Foreigners want minority stakes, not compensation for discovering mineral deposits
MOSCOW. June 11 (Interfax) - Foreign companies oppose the practice of compensation for discovering mineral deposits of federal importance and would rather operate as minority shareholders in oil and gas projects in Russia, said Yevgeny Kuvshinov, a representative of the Petroleum Advisory Forum (PAF), which represents Shell, Exxon, Chevron and others.
The foreign majors are interested above all in investing in projects that guarantee their entitlement to a share of hydrocarbons extraction, Kuvshinov said at a roundtable on oil and gas industry legislation.
Amendments to the Law on Subsurface Resources state that companies discovering a field of federal importance during the course of exploration are not automatically entitled to a development license. It is for the government to decide whether to award that license. If the government decides not to award the license, the company is entitled to compensation for costs incurred.
"The latest amendments have effectively brought foreign investment in the Russian oil sector to a halt. They only guarantee foreign companies a role in exploration. Specialized exploration companies exist throughout the world for that, although they don't yet work in Russia," Kuvshinov said.
Setting up joint ventures with foreign companies that discover fields might be one way to get round the problem. "A foreign company that discovers a field might not necessarily want all of it.
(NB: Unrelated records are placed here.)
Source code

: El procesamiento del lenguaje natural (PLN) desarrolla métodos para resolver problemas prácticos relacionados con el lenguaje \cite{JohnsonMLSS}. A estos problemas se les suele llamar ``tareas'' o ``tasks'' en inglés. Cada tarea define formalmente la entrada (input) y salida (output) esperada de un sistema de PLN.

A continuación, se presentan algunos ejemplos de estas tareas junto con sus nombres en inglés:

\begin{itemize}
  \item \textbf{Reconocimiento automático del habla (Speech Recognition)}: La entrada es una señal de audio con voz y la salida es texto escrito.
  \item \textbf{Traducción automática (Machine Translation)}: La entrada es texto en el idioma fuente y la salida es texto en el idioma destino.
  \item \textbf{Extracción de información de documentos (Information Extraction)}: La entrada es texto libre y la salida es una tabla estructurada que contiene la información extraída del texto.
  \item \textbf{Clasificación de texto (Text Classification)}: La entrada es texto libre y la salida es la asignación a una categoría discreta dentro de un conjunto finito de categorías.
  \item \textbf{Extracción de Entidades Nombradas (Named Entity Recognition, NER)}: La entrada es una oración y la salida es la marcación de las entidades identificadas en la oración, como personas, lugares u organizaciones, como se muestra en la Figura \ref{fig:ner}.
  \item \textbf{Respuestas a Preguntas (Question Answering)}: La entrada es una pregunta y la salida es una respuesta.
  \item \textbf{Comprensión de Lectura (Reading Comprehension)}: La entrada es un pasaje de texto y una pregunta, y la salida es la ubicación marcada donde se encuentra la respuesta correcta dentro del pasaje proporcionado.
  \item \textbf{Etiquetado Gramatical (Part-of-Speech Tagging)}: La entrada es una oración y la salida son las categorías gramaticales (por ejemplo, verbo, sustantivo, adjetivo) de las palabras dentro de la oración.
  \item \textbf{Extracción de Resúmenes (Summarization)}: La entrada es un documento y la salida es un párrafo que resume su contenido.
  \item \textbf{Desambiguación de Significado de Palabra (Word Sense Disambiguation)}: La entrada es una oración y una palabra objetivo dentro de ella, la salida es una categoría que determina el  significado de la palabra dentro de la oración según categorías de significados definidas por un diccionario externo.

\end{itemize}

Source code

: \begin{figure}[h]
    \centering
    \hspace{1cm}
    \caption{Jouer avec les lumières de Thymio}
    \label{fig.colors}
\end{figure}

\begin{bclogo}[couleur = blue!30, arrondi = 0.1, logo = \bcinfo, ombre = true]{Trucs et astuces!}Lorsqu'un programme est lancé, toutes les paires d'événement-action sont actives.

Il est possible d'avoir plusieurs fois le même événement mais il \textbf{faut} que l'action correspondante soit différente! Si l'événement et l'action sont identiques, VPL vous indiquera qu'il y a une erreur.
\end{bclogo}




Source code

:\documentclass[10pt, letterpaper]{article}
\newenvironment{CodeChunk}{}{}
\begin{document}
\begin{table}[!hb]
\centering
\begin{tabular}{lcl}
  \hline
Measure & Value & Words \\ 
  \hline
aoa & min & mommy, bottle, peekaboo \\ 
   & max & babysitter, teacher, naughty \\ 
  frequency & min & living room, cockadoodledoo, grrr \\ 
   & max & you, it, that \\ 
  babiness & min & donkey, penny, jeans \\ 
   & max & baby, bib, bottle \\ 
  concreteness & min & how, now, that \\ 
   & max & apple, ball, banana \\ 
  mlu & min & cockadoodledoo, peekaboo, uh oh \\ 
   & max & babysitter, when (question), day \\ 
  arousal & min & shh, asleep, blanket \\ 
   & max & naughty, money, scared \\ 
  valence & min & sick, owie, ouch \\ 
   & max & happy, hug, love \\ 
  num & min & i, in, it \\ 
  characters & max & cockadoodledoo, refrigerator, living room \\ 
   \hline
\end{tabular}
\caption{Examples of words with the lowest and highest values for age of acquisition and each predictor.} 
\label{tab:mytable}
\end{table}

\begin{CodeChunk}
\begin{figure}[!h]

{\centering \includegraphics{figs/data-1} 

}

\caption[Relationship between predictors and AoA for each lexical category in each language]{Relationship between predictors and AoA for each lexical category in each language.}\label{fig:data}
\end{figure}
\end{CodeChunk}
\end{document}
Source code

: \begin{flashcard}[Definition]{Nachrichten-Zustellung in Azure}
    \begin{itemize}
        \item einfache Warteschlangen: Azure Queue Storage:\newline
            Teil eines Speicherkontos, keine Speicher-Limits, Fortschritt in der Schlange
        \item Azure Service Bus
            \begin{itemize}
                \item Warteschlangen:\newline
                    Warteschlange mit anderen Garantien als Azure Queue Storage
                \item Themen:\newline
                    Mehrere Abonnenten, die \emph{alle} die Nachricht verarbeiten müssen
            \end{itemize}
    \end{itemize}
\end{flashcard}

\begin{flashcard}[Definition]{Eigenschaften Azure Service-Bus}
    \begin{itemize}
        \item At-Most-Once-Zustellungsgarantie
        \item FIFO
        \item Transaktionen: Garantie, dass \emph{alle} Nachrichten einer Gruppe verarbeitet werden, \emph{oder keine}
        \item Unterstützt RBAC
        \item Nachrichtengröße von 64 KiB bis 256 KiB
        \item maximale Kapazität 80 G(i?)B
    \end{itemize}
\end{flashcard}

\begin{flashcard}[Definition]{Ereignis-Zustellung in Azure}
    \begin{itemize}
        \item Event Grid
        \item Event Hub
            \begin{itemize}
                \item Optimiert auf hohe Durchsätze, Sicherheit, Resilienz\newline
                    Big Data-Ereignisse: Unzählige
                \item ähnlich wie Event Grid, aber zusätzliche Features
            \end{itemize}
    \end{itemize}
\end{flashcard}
We're prepared to act as junior partners in joint ventures to work these fields, both with privately owned and state-owned companies," he said.
But this, too, is flawed as the law does not even give clear guarantees that a state company involved in such a joint venture is entitled to a development license, he said.
In addition, a company wanting to be involved in offshore projects would have to have five years of experience operating on the Russian shelf. "The Russian Natural Resources Ministry interprets this as meaning a company has to have held a license for five years, not real experience of offshore work," Kuvshinov said. State companies cannot, as a result, contribute these licenses to a joint venture, even if they own more than half of the equity. "We propose removing joint ventures between state and foreign companies in which we work as junior partners from the scope of the subsurface law," he said.
Another option might be to conduct individual negotiations with the government regarding licenses. "A foreign company might also be able to secure approval to develop a field from a special governmental commission, with guarantees that the development license will be granted," Kuvshinov said.
Lukoil is in favor of automatically transferring production licenses to companies that discover deposits. Lukoil is due to round off exploration at the Tsentralnaya (Central) structure in the North Caspian, where it has discovered a deposit, in October this year.
The Natural Resources Ministry has said it is drafting amendments to the subsurface law regarding the transfer, to the subsidiaries of state companies, of licenses to produce oil at federal deposits.
Russian Deputy Prime Minister Igor Sechin said on June 10 that companies that discover federal deposits but which have not obtained licenses would be compensated for all costs.